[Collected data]
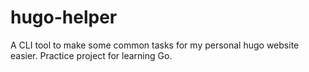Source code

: # hugo-helper
A CLI tool to make some common tasks for my personal hugo website easier. Practice project for learning Go.
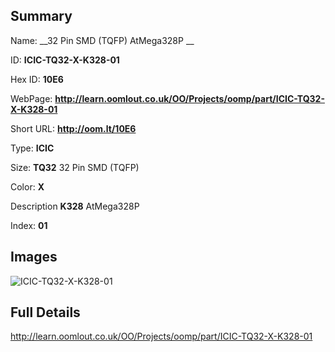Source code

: 

## Summary
 
Name: __32 Pin SMD (TQFP) AtMega328P __

ID: __ICIC-TQ32-X-K328-01__

Hex ID: __10E6__

WebPage: __http://learn.oomlout.co.uk/OO/Projects/oomp/part/ICIC-TQ32-X-K328-01__

Short URL: __http://oom.lt/10E6__


Type: __ICIC__  

Size: __TQ32__ 32 Pin SMD (TQFP) 

Color: __X__  

Description __K328__ AtMega328P 

Index: __01__


## Images
![ICIC-TQ32-X-K328-01](http://oomlout.com/oomp-gen/parts/ICIC-TQ32-X-K328-01/ICIC-TQ32-X-K328-01_420.jpg)



## Full Details

 http://learn.oomlout.co.uk/OO/Projects/oomp/part/ICIC-TQ32-X-K328-01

### About this task
With the images omitted, retype the records above exactly.

### Output for this exercise
Source code

: # hugo-helper
A CLI tool to make some common tasks for my personal hugo website easier. Practice project for learning Go.
Source code

: 

## Summary
 
Name: __32 Pin SMD (TQFP) AtMega328P __

ID: __ICIC-TQ32-X-K328-01__

Hex ID: __10E6__

WebPage: __http://learn.oomlout.co.uk/OO/Projects/oomp/part/ICIC-TQ32-X-K328-01__

Short URL: __http://oom.lt/10E6__


Type: __ICIC__  

Size: __TQ32__ 32 Pin SMD (TQFP) 

Color: __X__  

Description __K328__ AtMega328P 

Index: __01__


## Images
![ICIC-TQ32-X-K328-01](http://oomlout.com/oomp-gen/parts/ICIC-TQ32-X-K328-01/ICIC-TQ32-X-K328-01_420.jpg)



## Full Details

 http://learn.oomlout.co.uk/OO/Projects/oomp/part/ICIC-TQ32-X-K328-01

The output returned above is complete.